Com o figo como matéria olfativa, Wild Fig da Henri Bendel equilibra realidade com fantasia

por Chandler Burr, do "The New York Times" *
Notas Perfumadas

  • Frasco do perfume Wild Fig da Henri Bendel
    Criadora: Henri Bendel Gênero: Feminino Avaliação:

Vários verões atrás eu caminhava por uma antiga vila grega no sul da Turquia que havia sido abandonada durante a guerra contra a Grécia, entre os anos de 1919 e 1922. Sua população fugia dos conflitos da costa Anatólia. Acerca e por entre as casas abandonadas, ainda misteriosamente intactas sob o céu azul-cobalto do Mediterrâneo, surgiam figueiras, uma atrás da outra. Contra o azul brilhante, surgiam as folhas, grandes e arredondadas, parecendo saídas da história de Alice no País das Maravilhas. Quando rasguei uma folha ao meio, ela liberou um cheiro maravilhoso, que mais parecia o de um jovem graveto quebrando: morno, doce, fresco, verde.

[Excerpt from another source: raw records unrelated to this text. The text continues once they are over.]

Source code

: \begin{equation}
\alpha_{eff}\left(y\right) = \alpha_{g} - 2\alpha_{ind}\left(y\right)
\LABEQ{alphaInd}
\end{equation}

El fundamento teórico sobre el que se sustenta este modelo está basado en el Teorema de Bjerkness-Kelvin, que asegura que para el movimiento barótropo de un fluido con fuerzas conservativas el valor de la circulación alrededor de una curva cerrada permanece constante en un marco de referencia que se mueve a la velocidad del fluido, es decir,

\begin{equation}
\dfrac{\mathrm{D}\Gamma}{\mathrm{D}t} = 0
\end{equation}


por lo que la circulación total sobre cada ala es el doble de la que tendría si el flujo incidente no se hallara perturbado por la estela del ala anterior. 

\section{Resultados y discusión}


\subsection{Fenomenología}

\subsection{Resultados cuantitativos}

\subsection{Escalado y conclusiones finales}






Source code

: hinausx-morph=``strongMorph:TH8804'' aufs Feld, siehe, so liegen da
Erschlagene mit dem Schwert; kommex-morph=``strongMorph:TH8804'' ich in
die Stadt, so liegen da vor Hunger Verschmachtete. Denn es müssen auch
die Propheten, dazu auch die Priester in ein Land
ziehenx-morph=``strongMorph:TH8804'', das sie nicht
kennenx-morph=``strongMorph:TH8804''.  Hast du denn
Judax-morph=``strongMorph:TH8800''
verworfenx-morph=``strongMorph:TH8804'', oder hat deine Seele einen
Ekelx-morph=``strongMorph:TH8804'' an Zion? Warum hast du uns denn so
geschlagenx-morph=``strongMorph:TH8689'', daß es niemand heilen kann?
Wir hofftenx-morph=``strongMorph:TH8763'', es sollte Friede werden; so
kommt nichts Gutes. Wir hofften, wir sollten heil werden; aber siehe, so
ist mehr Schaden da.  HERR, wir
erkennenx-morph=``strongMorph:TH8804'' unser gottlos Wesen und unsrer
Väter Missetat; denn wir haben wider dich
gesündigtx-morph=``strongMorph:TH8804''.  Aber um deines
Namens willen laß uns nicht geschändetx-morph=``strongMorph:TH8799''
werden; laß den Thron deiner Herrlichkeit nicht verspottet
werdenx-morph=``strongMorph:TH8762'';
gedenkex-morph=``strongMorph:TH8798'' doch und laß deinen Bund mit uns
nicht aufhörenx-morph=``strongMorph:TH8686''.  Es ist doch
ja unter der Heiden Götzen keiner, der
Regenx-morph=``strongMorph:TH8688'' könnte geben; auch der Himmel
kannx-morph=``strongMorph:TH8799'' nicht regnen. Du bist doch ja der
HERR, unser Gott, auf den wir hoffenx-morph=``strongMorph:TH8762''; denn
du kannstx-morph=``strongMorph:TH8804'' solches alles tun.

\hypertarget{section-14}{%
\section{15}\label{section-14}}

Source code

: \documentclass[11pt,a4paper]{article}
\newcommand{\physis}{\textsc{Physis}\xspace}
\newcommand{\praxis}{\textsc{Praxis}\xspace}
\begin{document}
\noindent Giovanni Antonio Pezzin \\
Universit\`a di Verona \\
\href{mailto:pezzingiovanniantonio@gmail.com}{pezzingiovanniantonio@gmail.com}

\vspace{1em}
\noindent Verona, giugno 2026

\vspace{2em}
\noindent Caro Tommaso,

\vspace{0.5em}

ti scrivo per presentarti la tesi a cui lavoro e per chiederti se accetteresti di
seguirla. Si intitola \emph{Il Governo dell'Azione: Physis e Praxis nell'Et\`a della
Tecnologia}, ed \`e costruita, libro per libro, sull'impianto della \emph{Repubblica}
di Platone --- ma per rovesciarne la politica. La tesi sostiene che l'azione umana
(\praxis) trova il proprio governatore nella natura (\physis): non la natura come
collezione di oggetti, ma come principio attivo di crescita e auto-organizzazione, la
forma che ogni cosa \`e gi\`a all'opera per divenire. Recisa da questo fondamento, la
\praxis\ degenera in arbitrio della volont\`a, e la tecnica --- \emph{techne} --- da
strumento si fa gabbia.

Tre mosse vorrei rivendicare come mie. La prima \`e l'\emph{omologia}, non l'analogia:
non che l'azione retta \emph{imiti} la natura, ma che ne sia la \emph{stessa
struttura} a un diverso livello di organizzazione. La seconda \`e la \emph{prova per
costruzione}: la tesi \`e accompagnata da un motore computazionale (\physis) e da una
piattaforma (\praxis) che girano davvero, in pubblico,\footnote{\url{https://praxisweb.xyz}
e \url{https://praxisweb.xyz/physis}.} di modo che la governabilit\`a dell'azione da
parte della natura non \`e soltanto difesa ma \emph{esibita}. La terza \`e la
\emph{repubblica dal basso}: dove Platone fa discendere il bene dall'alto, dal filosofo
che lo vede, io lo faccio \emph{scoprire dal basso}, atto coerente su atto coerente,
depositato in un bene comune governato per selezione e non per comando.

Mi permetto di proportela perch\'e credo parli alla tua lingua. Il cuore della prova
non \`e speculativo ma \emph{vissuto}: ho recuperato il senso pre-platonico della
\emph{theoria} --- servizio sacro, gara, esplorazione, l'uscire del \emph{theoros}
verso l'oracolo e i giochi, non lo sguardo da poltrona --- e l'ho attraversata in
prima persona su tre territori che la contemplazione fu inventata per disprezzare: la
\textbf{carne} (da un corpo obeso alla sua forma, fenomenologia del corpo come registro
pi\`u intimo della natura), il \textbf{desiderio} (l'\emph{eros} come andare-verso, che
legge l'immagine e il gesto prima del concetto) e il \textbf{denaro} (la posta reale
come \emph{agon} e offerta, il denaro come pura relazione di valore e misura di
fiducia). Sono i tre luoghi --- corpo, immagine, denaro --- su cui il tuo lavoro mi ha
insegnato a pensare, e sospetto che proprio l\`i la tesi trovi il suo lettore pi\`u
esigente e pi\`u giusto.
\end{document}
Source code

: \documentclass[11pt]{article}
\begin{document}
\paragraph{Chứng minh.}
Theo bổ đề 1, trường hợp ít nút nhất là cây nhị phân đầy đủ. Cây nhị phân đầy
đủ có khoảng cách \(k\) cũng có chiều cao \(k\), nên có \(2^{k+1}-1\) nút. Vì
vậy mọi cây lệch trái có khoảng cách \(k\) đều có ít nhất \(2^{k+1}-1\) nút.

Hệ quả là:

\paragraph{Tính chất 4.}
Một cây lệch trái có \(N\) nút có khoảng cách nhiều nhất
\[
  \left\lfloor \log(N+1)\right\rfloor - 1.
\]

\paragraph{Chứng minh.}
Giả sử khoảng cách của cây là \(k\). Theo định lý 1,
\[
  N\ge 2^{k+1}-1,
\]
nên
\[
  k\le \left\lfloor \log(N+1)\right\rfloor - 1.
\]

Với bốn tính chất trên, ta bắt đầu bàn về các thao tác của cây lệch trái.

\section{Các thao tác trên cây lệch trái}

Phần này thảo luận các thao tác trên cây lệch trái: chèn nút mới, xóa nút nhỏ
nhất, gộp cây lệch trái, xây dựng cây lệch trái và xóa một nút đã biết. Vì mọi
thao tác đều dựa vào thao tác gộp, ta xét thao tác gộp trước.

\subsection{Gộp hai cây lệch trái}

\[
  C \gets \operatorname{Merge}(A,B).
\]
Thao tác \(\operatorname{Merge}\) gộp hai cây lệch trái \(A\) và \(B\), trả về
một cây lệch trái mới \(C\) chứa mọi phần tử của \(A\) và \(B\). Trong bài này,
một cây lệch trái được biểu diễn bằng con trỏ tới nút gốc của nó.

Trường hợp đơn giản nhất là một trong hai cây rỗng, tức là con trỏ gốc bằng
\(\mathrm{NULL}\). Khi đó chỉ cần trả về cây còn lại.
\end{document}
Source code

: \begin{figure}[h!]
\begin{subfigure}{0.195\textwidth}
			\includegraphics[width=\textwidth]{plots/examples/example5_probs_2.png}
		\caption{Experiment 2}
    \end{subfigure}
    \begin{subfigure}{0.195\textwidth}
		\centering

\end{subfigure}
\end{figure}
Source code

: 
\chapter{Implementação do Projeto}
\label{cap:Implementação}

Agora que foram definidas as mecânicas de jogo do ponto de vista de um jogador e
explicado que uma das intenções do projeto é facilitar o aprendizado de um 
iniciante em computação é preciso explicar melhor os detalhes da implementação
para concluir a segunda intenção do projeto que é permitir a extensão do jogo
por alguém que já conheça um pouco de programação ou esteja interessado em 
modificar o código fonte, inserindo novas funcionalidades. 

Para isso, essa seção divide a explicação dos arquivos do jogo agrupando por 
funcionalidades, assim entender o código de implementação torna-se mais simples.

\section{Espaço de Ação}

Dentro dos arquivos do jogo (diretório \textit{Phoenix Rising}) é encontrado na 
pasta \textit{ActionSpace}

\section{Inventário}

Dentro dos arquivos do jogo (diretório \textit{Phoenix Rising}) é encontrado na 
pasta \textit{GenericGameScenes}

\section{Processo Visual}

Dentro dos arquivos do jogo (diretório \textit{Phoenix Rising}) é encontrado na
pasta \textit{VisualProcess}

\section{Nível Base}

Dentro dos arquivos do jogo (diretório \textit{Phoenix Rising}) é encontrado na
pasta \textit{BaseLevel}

A fruta da figueira tem um cheiro notavelmente diferente. Havia figo por todos os lados – verdes, amarelados, arroxeados, pendurados nos galhos ou caídos pelo chão. Pegamos os que haviam caído e que estavam perfeitamente maduros, sem marcas e bem roxos. Pegamos muitos, e conforme alguns caíam de novo, liberavam um cheiro vagamente doce.

 

A casca roxo escura dos figos maduros ficam cobertas por uma névoa branca. Se você corta só a casca, a fruta libera um líquido característico com cheiro argiloso e levemente amargo. Mas corte um figo inteiro ao meio: o perfume é mais forte, mais doce, mais grosso. Figos são como linguiças – membranas recheadas da fruta. É quase possível imaginar alguém pegando potes para geleia, cuidadosamente abrindo essas pequenas gotas que lembram o roxo delicado das abóbadas das igrejas russas, transferindo a fruta para os potes e mexendo, até chegar no ponto de ebulição para então fechar hermeticamente os potes novamente. Figos maduros têm um cheiro frutado, embora diferente do cheiro tropical das bananas ou dos abacaxis. Os figos têm cheiro reconfortante, assim como as maçãs, apesar dos figos verdes possuírem o cheiro penetrante das laranjas ou das tangerinas. Para a maioria dos americanos, figos frescos são um tanto exóticos. Para os antigos gregos, eles eram presentes, iguarias.

 

Nos anos 90, o odor de figo – as folhas, os galhos, as frutas verdes, as frutas roxas e maduras – tornaram-se uma pedra de toque olfativo extremamente popular. A primeira encarnação surgiu em 1994 – um perfume chamado Premier Fig, para l’Artisan Parfumeur – embora sua criadora, a perfumista Olivia Giacobetti, não tenha tentado elevar o status do figo para algo fenomenal antes de 1996, quando projetou Philosykos para a Diptyque. “Philo” é “amor” em grego, e “sykos” significa “figo”.

 

Assim como Bach compondo as variações sob um tema que se tranformam em uma fuga, Giacobetti apresentou diferentes aspectos do figo. Ambos são excelentes. Premier Figuier se concentra mais na fruta em si, com notas verdes cortando a doçura, enquanto Philosykos exibe a árvore, a fruta, a terra quente e aspectos da seiva, da casca de árvore e das folhas escuras e molhadas da figueira. Figuier, de James Heeley, lançado em 2004, é outra variação maravilhosa, mais clara e pura que as de Giacobetti – é a clarineta de Philosykos.

 

Henri Bendel acaba de aparecer com sua mais recente interpretação, Wild Fig. Belamente construída, esta fragrância apresenta um figo maduro e morno graças ao sol mediterrâneo. A fragrância abre com coco, luxuosamente rico e muito doce. Mas estas notas se atenuam com o tempo, transformando-se em algo mais sutil e refinado.

 

Como seus predecessores, Wild Fig pertence a uma nova geração de perfumes hiperrealistas ou surrealistas. Se bem feito, assim como Wild Fig é, estes perfumes são verdadeiros deleites.

 

Wild Figtomou como ponto de partida a pureza daqueles figos da vila mediterrânea vazia, e os recriou. Ele embelezou, decorou e os transformou, mas os manteve reconhecíveis. A beleza de um perfume como este vem da conquista do equilíbrio entre realidade e fantasia. O figo – a árvore, o fruto, as folhas, os galhos, a brisa do mar, o sol e a terra quente – é a matéria olfativa perfeita para tais experimentações e brincadeiras.